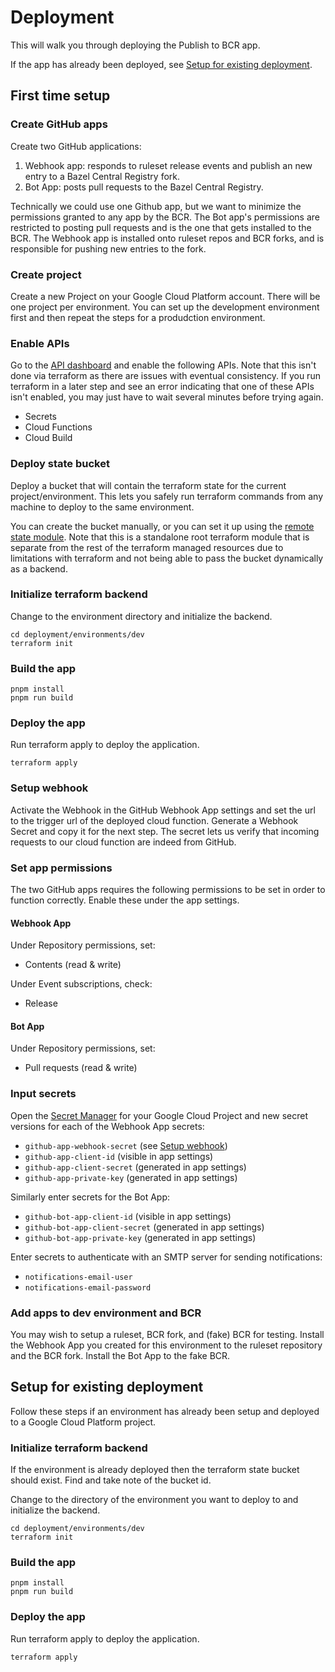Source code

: # Deployment

This will walk you through deploying the Publish to BCR app.

If the app has already been deployed, see [Setup for existing deployment](#setup-for-existing-deployment).

## First time setup

### Create GitHub apps

Create two GitHub applications:

1. Webhook app: responds to ruleset release events and publish an new entry to a Bazel Central Registry fork.
2. Bot App: posts pull requests to the Bazel Central Registry.

Technically we could use one Github app, but we want to minimize the permissions granted to any
app by the BCR. The Bot app's permissions are restricted to posting pull requests and is the one
that gets installed to the BCR. The Webhook app is installed onto ruleset repos and BCR forks, and
is responsible for pushing new entries to the fork.

### Create project

Create a new Project on your Google Cloud Platform account. There will be one project per environment. You can
set up the development environment first and then repeat the steps for a produdction environment.

### Enable APIs

Go to the [API dashboard](https://console.cloud.google.com/apis/) and enable the following APIs. Note that this
isn't done via terraform as there are issues with eventual consistency. If you run terraform in a later step
and see an error indicating that one of these APIs isn't enabled, you may just have to wait several minutes before
trying again.

- Secrets
- Cloud Functions
- Cloud Build

### Deploy state bucket

Deploy a bucket that will contain the terraform state for the current project/environment. This lets you safely
run terraform commands from any machine to deploy to the same environment.

You can create the bucket manually, or you can set it up using the [remote state module](modules/remote-state/).
Note that this is a standalone root terraform module that is separate from the rest of the terraform managed
resources due to limitations with terraform and not being able to pass the bucket dynamically as a backend.

### Initialize terraform backend

Change to the environment directory and initialize the backend.

```shell
cd deployment/environments/dev
terraform init
```

### Build the app

```shell
pnpm install
pnpm run build
```

### Deploy the app

Run terraform apply to deploy the application.

```shell
terraform apply
```

### Setup webhook

Activate the Webhook in the GitHub Webhook App settings and set the url to the trigger url of the deployed cloud function.
Generate a Webhook Secret and copy it for the next step. The secret lets us verify that incoming requests to our
cloud function are indeed from GitHub.

### Set app permissions

The two GitHub apps requires the following permissions to be set in order to function correctly.
Enable these under the app settings.

#### Webhook App

Under Repository permissions, set:

- Contents (read & write)

Under Event subscriptions, check:

- Release

#### Bot App

Under Repository permissions, set:

- Pull requests (read & write)

### Input secrets

Open the [Secret Manager](https://console.cloud.google.com/security/secret-manager) for your Google Cloud Project
and new secret versions for each of the Webhook App secrets:

- `github-app-webhook-secret` (see [Setup webhook](#setup-webhook))
- `github-app-client-id` (visible in app settings)
- `github-app-client-secret` (generated in app settings)
- `github-app-private-key` (generated in app settings)

Similarly enter secrets for the Bot App:

- `github-bot-app-client-id` (visible in app settings)
- `github-bot-app-client-secret` (generated in app settings)
- `github-bot-app-private-key` (generated in app settings)

Enter secrets to authenticate with an SMTP server for sending notifications:

- `notifications-email-user`
- `notifications-email-password`

### Add apps to dev environment and BCR

You may wish to setup a ruleset, BCR fork, and (fake) BCR for testing. Install the Webhook App you
created for this environment to the ruleset repository and the BCR fork. Install the Bot App to
the fake BCR.

## Setup for existing deployment

Follow these steps if an environment has already been setup and deployed to a Google Cloud Platform project.

### Initialize terraform backend

If the environment is already deployed then the terraform state bucket should exist.
Find and take note of the bucket id.

Change to the directory of the environment you want to deploy to and initialize the backend.

```shell
cd deployment/environments/dev
terraform init
```

### Build the app

```shell
pnpm install
pnpm run build
```

### Deploy the app

Run terraform apply to deploy the application.

```shell
terraform apply
```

=====

== Assignment ==
Copy out the data verbatim, with no pictures.

== Output of the task ==
Source code

: # Deployment

This will walk you through deploying the Publish to BCR app.

If the app has already been deployed, see [Setup for existing deployment](#setup-for-existing-deployment).

## First time setup

### Create GitHub apps

Create two GitHub applications:

1. Webhook app: responds to ruleset release events and publish an new entry to a Bazel Central Registry fork.
2. Bot App: posts pull requests to the Bazel Central Registry.

Technically we could use one Github app, but we want to minimize the permissions granted to any
app by the BCR. The Bot app's permissions are restricted to posting pull requests and is the one
that gets installed to the BCR. The Webhook app is installed onto ruleset repos and BCR forks, and
is responsible for pushing new entries to the fork.

### Create project

Create a new Project on your Google Cloud Platform account. There will be one project per environment. You can
set up the development environment first and then repeat the steps for a produdction environment.

### Enable APIs

Go to the [API dashboard](https://console.cloud.google.com/apis/) and enable the following APIs. Note that this
isn't done via terraform as there are issues with eventual consistency. If you run terraform in a later step
and see an error indicating that one of these APIs isn't enabled, you may just have to wait several minutes before
trying again.

- Secrets
- Cloud Functions
- Cloud Build

### Deploy state bucket

Deploy a bucket that will contain the terraform state for the current project/environment. This lets you safely
run terraform commands from any machine to deploy to the same environment.

You can create the bucket manually, or you can set it up using the [remote state module](modules/remote-state/).
Note that this is a standalone root terraform module that is separate from the rest of the terraform managed
resources due to limitations with terraform and not being able to pass the bucket dynamically as a backend.

### Initialize terraform backend

Change to the environment directory and initialize the backend.

```shell
cd deployment/environments/dev
terraform init
```

### Build the app

```shell
pnpm install
pnpm run build
```

### Deploy the app

Run terraform apply to deploy the application.

```shell
terraform apply
```

### Setup webhook

Activate the Webhook in the GitHub Webhook App settings and set the url to the trigger url of the deployed cloud function.
Generate a Webhook Secret and copy it for the next step. The secret lets us verify that incoming requests to our
cloud function are indeed from GitHub.

### Set app permissions

The two GitHub apps requires the following permissions to be set in order to function correctly.
Enable these under the app settings.

#### Webhook App

Under Repository permissions, set:

- Contents (read & write)

Under Event subscriptions, check:

- Release

#### Bot App

Under Repository permissions, set:

- Pull requests (read & write)

### Input secrets

Open the [Secret Manager](https://console.cloud.google.com/security/secret-manager) for your Google Cloud Project
and new secret versions for each of the Webhook App secrets:

- `github-app-webhook-secret` (see [Setup webhook](#setup-webhook))
- `github-app-client-id` (visible in app settings)
- `github-app-client-secret` (generated in app settings)
- `github-app-private-key` (generated in app settings)

Similarly enter secrets for the Bot App:

- `github-bot-app-client-id` (visible in app settings)
- `github-bot-app-client-secret` (generated in app settings)
- `github-bot-app-private-key` (generated in app settings)

Enter secrets to authenticate with an SMTP server for sending notifications:

- `notifications-email-user`
- `notifications-email-password`

### Add apps to dev environment and BCR

You may wish to setup a ruleset, BCR fork, and (fake) BCR for testing. Install the Webhook App you
created for this environment to the ruleset repository and the BCR fork. Install the Bot App to
the fake BCR.

## Setup for existing deployment

Follow these steps if an environment has already been setup and deployed to a Google Cloud Platform project.

### Initialize terraform backend

If the environment is already deployed then the terraform state bucket should exist.
Find and take note of the bucket id.

Change to the directory of the environment you want to deploy to and initialize the backend.

```shell
cd deployment/environments/dev
terraform init
```

### Build the app

```shell
pnpm install
pnpm run build
```

### Deploy the app

Run terraform apply to deploy the application.

```shell
terraform apply
```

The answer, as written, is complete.